┌──
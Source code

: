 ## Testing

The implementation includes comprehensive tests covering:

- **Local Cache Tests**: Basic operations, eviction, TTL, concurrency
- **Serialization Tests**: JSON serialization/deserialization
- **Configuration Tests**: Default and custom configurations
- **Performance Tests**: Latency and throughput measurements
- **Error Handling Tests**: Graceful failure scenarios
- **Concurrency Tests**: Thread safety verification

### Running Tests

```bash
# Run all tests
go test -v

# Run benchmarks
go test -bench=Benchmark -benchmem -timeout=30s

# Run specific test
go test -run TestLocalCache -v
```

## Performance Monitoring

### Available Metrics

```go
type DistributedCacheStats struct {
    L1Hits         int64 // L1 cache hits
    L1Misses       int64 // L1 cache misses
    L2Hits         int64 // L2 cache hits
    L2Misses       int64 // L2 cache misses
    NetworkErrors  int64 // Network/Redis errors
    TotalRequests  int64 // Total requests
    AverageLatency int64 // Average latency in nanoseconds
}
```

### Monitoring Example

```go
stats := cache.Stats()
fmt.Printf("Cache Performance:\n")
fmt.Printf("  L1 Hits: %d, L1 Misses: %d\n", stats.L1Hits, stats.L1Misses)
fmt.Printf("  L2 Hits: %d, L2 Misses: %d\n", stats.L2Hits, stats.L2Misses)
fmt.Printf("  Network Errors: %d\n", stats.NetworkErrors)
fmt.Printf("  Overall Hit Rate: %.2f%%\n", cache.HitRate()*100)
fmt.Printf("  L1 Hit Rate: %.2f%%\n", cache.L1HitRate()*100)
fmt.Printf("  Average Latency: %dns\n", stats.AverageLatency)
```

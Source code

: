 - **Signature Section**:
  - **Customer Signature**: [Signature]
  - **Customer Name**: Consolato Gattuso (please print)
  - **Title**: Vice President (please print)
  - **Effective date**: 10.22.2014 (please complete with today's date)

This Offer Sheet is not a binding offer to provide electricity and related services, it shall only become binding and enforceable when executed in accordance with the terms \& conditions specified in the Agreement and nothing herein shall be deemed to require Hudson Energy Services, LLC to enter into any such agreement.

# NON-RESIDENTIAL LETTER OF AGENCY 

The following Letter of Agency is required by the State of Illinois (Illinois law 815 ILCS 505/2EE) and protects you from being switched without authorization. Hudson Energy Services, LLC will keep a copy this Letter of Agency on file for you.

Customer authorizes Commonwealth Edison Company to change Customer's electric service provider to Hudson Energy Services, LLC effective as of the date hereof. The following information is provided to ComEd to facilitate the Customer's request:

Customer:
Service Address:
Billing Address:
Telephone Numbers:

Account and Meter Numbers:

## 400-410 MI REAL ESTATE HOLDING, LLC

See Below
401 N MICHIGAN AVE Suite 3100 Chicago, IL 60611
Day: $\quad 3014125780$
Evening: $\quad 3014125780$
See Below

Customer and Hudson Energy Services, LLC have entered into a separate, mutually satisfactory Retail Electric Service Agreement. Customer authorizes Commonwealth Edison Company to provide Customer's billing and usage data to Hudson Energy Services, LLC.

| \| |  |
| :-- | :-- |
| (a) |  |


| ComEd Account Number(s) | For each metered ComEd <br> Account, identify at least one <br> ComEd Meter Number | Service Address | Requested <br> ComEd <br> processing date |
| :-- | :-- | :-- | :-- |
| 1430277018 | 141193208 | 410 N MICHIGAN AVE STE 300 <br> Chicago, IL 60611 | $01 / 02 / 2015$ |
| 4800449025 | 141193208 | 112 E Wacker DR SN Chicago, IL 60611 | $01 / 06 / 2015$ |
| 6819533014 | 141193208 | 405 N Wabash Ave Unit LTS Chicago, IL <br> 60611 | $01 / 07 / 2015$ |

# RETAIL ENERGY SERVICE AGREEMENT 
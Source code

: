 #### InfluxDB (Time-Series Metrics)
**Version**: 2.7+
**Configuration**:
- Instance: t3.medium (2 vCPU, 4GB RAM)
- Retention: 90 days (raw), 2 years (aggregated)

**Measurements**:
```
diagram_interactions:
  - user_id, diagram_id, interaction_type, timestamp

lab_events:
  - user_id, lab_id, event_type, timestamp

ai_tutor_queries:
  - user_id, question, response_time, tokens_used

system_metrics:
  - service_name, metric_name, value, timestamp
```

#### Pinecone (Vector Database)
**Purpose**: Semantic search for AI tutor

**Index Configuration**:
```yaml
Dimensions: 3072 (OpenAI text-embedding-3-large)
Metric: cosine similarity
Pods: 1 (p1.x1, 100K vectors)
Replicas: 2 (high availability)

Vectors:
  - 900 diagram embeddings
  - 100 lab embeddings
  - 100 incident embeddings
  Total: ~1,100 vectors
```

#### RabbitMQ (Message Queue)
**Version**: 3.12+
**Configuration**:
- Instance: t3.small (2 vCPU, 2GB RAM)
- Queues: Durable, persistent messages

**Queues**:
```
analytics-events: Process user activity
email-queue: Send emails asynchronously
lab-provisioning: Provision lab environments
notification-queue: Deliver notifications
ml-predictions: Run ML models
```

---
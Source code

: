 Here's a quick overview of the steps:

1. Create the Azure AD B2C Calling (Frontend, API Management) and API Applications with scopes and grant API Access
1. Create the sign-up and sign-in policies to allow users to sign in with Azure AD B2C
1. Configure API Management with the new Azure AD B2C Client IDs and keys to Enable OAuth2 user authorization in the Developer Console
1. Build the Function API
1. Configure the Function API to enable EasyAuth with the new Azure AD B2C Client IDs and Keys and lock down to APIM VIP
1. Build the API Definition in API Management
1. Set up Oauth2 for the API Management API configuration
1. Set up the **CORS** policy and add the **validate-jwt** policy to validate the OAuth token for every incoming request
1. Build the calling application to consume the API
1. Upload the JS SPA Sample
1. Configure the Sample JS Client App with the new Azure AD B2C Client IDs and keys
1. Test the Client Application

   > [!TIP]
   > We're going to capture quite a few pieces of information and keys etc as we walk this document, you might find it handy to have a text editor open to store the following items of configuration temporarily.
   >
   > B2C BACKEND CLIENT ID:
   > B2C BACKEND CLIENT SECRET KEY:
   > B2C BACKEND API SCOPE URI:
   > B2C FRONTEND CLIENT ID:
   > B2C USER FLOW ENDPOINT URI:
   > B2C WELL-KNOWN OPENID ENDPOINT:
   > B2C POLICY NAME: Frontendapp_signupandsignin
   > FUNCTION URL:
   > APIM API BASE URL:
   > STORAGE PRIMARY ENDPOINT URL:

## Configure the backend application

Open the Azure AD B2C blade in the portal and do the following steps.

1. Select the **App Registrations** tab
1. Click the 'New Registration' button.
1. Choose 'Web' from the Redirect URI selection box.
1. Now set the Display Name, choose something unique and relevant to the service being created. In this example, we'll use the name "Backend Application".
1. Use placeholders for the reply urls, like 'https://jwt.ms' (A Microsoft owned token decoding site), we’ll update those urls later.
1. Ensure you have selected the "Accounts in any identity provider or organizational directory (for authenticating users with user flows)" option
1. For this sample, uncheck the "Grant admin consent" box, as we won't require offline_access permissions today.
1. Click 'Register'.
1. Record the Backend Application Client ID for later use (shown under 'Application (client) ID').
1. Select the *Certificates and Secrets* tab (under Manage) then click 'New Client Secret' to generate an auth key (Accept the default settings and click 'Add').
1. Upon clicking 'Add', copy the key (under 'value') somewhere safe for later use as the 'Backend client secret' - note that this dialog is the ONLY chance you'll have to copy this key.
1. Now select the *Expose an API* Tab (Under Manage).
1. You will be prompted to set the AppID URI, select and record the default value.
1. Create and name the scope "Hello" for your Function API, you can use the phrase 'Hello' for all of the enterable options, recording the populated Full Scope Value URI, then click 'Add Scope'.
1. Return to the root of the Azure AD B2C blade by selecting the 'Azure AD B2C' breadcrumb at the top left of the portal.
└──
• _TASK PROMPT_: Retype all of the entries exactly, please.

• _RESULT BELOW_:
Source code

: ## Testing

The implementation includes comprehensive tests covering:

- **Local Cache Tests**: Basic operations, eviction, TTL, concurrency
- **Serialization Tests**: JSON serialization/deserialization
- **Configuration Tests**: Default and custom configurations
- **Performance Tests**: Latency and throughput measurements
- **Error Handling Tests**: Graceful failure scenarios
- **Concurrency Tests**: Thread safety verification

### Running Tests

```bash
# Run all tests
go test -v

# Run benchmarks
go test -bench=Benchmark -benchmem -timeout=30s

# Run specific test
go test -run TestLocalCache -v
```

## Performance Monitoring

### Available Metrics

```go
type DistributedCacheStats struct {
    L1Hits         int64 // L1 cache hits
    L1Misses       int64 // L1 cache misses
    L2Hits         int64 // L2 cache hits
    L2Misses       int64 // L2 cache misses
    NetworkErrors  int64 // Network/Redis errors
    TotalRequests  int64 // Total requests
    AverageLatency int64 // Average latency in nanoseconds
}
```

### Monitoring Example

```go
stats := cache.Stats()
fmt.Printf("Cache Performance:\n")
fmt.Printf("  L1 Hits: %d, L1 Misses: %d\n", stats.L1Hits, stats.L1Misses)
fmt.Printf("  L2 Hits: %d, L2 Misses: %d\n", stats.L2Hits, stats.L2Misses)
fmt.Printf("  Network Errors: %d\n", stats.NetworkErrors)
fmt.Printf("  Overall Hit Rate: %.2f%%\n", cache.HitRate()*100)
fmt.Printf("  L1 Hit Rate: %.2f%%\n", cache.L1HitRate()*100)
fmt.Printf("  Average Latency: %dns\n", stats.AverageLatency)
```

Source code

: - **Signature Section**:
  - **Customer Signature**: [Signature]
  - **Customer Name**: Consolato Gattuso (please print)
  - **Title**: Vice President (please print)
  - **Effective date**: 10.22.2014 (please complete with today's date)

This Offer Sheet is not a binding offer to provide electricity and related services, it shall only become binding and enforceable when executed in accordance with the terms \& conditions specified in the Agreement and nothing herein shall be deemed to require Hudson Energy Services, LLC to enter into any such agreement.

# NON-RESIDENTIAL LETTER OF AGENCY 

The following Letter of Agency is required by the State of Illinois (Illinois law 815 ILCS 505/2EE) and protects you from being switched without authorization. Hudson Energy Services, LLC will keep a copy this Letter of Agency on file for you.

Customer authorizes Commonwealth Edison Company to change Customer's electric service provider to Hudson Energy Services, LLC effective as of the date hereof. The following information is provided to ComEd to facilitate the Customer's request:

Customer:
Service Address:
Billing Address:
Telephone Numbers:

Account and Meter Numbers:

## 400-410 MI REAL ESTATE HOLDING, LLC

See Below
401 N MICHIGAN AVE Suite 3100 Chicago, IL 60611
Day: $\quad 3014125780$
Evening: $\quad 3014125780$
See Below

Customer and Hudson Energy Services, LLC have entered into a separate, mutually satisfactory Retail Electric Service Agreement. Customer authorizes Commonwealth Edison Company to provide Customer's billing and usage data to Hudson Energy Services, LLC.

| \| |  |
| :-- | :-- |
| (a) |  |


| ComEd Account Number(s) | For each metered ComEd <br> Account, identify at least one <br> ComEd Meter Number | Service Address | Requested <br> ComEd <br> processing date |
| :-- | :-- | :-- | :-- |
| 1430277018 | 141193208 | 410 N MICHIGAN AVE STE 300 <br> Chicago, IL 60611 | $01 / 02 / 2015$ |
| 4800449025 | 141193208 | 112 E Wacker DR SN Chicago, IL 60611 | $01 / 06 / 2015$ |
| 6819533014 | 141193208 | 405 N Wabash Ave Unit LTS Chicago, IL <br> 60611 | $01 / 07 / 2015$ |

# RETAIL ENERGY SERVICE AGREEMENT 
Source code

: #### InfluxDB (Time-Series Metrics)
**Version**: 2.7+
**Configuration**:
- Instance: t3.medium (2 vCPU, 4GB RAM)
- Retention: 90 days (raw), 2 years (aggregated)

**Measurements**:
```
diagram_interactions:
  - user_id, diagram_id, interaction_type, timestamp

lab_events:
  - user_id, lab_id, event_type, timestamp

ai_tutor_queries:
  - user_id, question, response_time, tokens_used

system_metrics:
  - service_name, metric_name, value, timestamp
```

#### Pinecone (Vector Database)
**Purpose**: Semantic search for AI tutor

**Index Configuration**:
```yaml
Dimensions: 3072 (OpenAI text-embedding-3-large)
Metric: cosine similarity
Pods: 1 (p1.x1, 100K vectors)
Replicas: 2 (high availability)

Vectors:
  - 900 diagram embeddings
  - 100 lab embeddings
  - 100 incident embeddings
  Total: ~1,100 vectors
```

#### RabbitMQ (Message Queue)
**Version**: 3.12+
**Configuration**:
- Instance: t3.small (2 vCPU, 2GB RAM)
- Queues: Durable, persistent messages

**Queues**:
```
analytics-events: Process user activity
email-queue: Send emails asynchronously
lab-provisioning: Provision lab environments
notification-queue: Deliver notifications
ml-predictions: Run ML models
```

---
Source code

: Here's a quick overview of the steps:

1. Create the Azure AD B2C Calling (Frontend, API Management) and API Applications with scopes and grant API Access
1. Create the sign-up and sign-in policies to allow users to sign in with Azure AD B2C
1. Configure API Management with the new Azure AD B2C Client IDs and keys to Enable OAuth2 user authorization in the Developer Console
1. Build the Function API
1. Configure the Function API to enable EasyAuth with the new Azure AD B2C Client IDs and Keys and lock down to APIM VIP
1. Build the API Definition in API Management
1. Set up Oauth2 for the API Management API configuration
1. Set up the **CORS** policy and add the **validate-jwt** policy to validate the OAuth token for every incoming request
1. Build the calling application to consume the API
1. Upload the JS SPA Sample
1. Configure the Sample JS Client App with the new Azure AD B2C Client IDs and keys
1. Test the Client Application

   > [!TIP]
   > We're going to capture quite a few pieces of information and keys etc as we walk this document, you might find it handy to have a text editor open to store the following items of configuration temporarily.
   >
   > B2C BACKEND CLIENT ID:
   > B2C BACKEND CLIENT SECRET KEY:
   > B2C BACKEND API SCOPE URI:
   > B2C FRONTEND CLIENT ID:
   > B2C USER FLOW ENDPOINT URI:
   > B2C WELL-KNOWN OPENID ENDPOINT:
   > B2C POLICY NAME: Frontendapp_signupandsignin
   > FUNCTION URL:
   > APIM API BASE URL:
   > STORAGE PRIMARY ENDPOINT URL:

## Configure the backend application

Open the Azure AD B2C blade in the portal and do the following steps.

1. Select the **App Registrations** tab
1. Click the 'New Registration' button.
1. Choose 'Web' from the Redirect URI selection box.
1. Now set the Display Name, choose something unique and relevant to the service being created. In this example, we'll use the name "Backend Application".
1. Use placeholders for the reply urls, like 'https://jwt.ms' (A Microsoft owned token decoding site), we’ll update those urls later.
1. Ensure you have selected the "Accounts in any identity provider or organizational directory (for authenticating users with user flows)" option
1. For this sample, uncheck the "Grant admin consent" box, as we won't require offline_access permissions today.
1. Click 'Register'.
1. Record the Backend Application Client ID for later use (shown under 'Application (client) ID').
1. Select the *Certificates and Secrets* tab (under Manage) then click 'New Client Secret' to generate an auth key (Accept the default settings and click 'Add').
1. Upon clicking 'Add', copy the key (under 'value') somewhere safe for later use as the 'Backend client secret' - note that this dialog is the ONLY chance you'll have to copy this key.
1. Now select the *Expose an API* Tab (Under Manage).
1. You will be prompted to set the AppID URI, select and record the default value.
1. Create and name the scope "Hello" for your Function API, you can use the phrase 'Hello' for all of the enterable options, recording the populated Full Scope Value URI, then click 'Add Scope'.
1. Return to the root of the Azure AD B2C blade by selecting the 'Azure AD B2C' breadcrumb at the top left of the portal.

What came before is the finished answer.